# Dataset extract
══════════
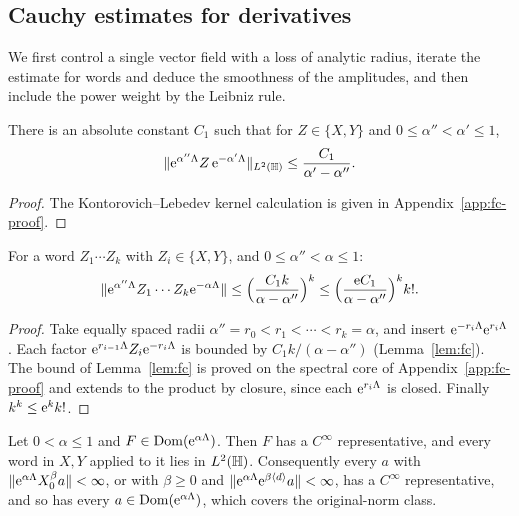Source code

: \subsection{Cauchy estimates for derivatives}\label{subsec:dd-fc}

We first control a single vector field with a loss of analytic radius, iterate the estimate for words and deduce the
smoothness of the amplitudes, and then include the power weight by the Leibniz rule.

\begin{lemma}\label{lem:fc}
There is an absolute constant $C_1$ such that for $Z\in\{X,Y\}$ and $0\le\alpha''<\alpha'\le1$,
\[
\lVert \mathrm{e}^{\alpha''\Lambda}Z\,\mathrm{e}^{-\alpha'\Lambda}\rVert_{L^2(\mathbb{H})}\le\frac{C_1}{\alpha'-\alpha''}.
\]
\end{lemma}

\begin{proof}
The Kontorovich--Lebedev kernel calculation is given in Appendix~\ref{app:fc-proof}.
\end{proof}

\begin{lemma}\label{lem:wc}
For a word $Z_1\cdots Z_k$ with $Z_i\in\{X,Y\}$, and $0\le\alpha''<\alpha\le1$:
\[
\lVert \mathrm{e}^{\alpha''\Lambda}Z_1\cdots Z_k\mathrm{e}^{-\alpha\Lambda}\rVert\le\Bigl(\frac{C_1k}{\alpha-\alpha''}\Bigr)^k\le\Bigl(\frac{\mathrm{e} C_1}{\alpha-\alpha''}\Bigr)^k k!.
\]
\end{lemma}

\begin{proof}
Take equally spaced radii $\alpha''=r_0<r_1<\cdots<r_k=\alpha$, and insert $\mathrm{e}^{-r_i\Lambda}\mathrm{e}^{r_i\Lambda}$.
Each factor $\mathrm{e}^{r_{i-1}\Lambda}Z_i\mathrm{e}^{-r_i\Lambda}$ is bounded by $C_1k/(\alpha-\alpha'')$ (Lemma~\ref{lem:fc}). The bound of Lemma~\ref{lem:fc} is proved on the spectral core of Appendix~\ref{app:fc-proof} and extends to the product by closure, since each $\mathrm{e}^{r_i\Lambda}$ is closed. Finally $k^k\le\mathrm{e}^k k!$. \qedhere
\end{proof}

\begin{lemma}[regularity]\label{lem:lift}
Let $0<\alpha\le1$ and $F\in\operatorname{Dom}(\mathrm{e}^{\alpha\Lambda})$. Then $F$ has a $C^\infty$ representative, and every word in
$X,Y$ applied to it lies in $L^2(\mathbb{H})$. Consequently every $a$ with $\lVert \mathrm{e}^{\alpha\Lambda}X_0^\beta a\rVert<\infty$, or with $\beta\ge0$ and
$\lVert \mathrm{e}^{\alpha\Lambda}\mathrm{e}^{\beta\langle d\rangle}a\rVert<\infty$, has a $C^\infty$ representative, and so has every
$a\in\operatorname{Dom}(\mathrm{e}^{\alpha\Lambda})$, which covers the original-norm class.
\end{lemma}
══════════
# What the task requires
Write out every line of the listing that holds the word "infty".

# Solution
Let $0<\alpha\le1$ and $F\in\operatorname{Dom}(\mathrm{e}^{\alpha\Lambda})$. Then $F$ has a $C^\infty$ representative, and every word in
$X,Y$ applied to it lies in $L^2(\mathbb{H})$. Consequently every $a$ with $\lVert \mathrm{e}^{\alpha\Lambda}X_0^\beta a\rVert<\infty$, or with $\beta\ge0$ and
$\lVert \mathrm{e}^{\alpha\Lambda}\mathrm{e}^{\beta\langle d\rangle}a\rVert<\infty$, has a $C^\infty$ representative, and so has every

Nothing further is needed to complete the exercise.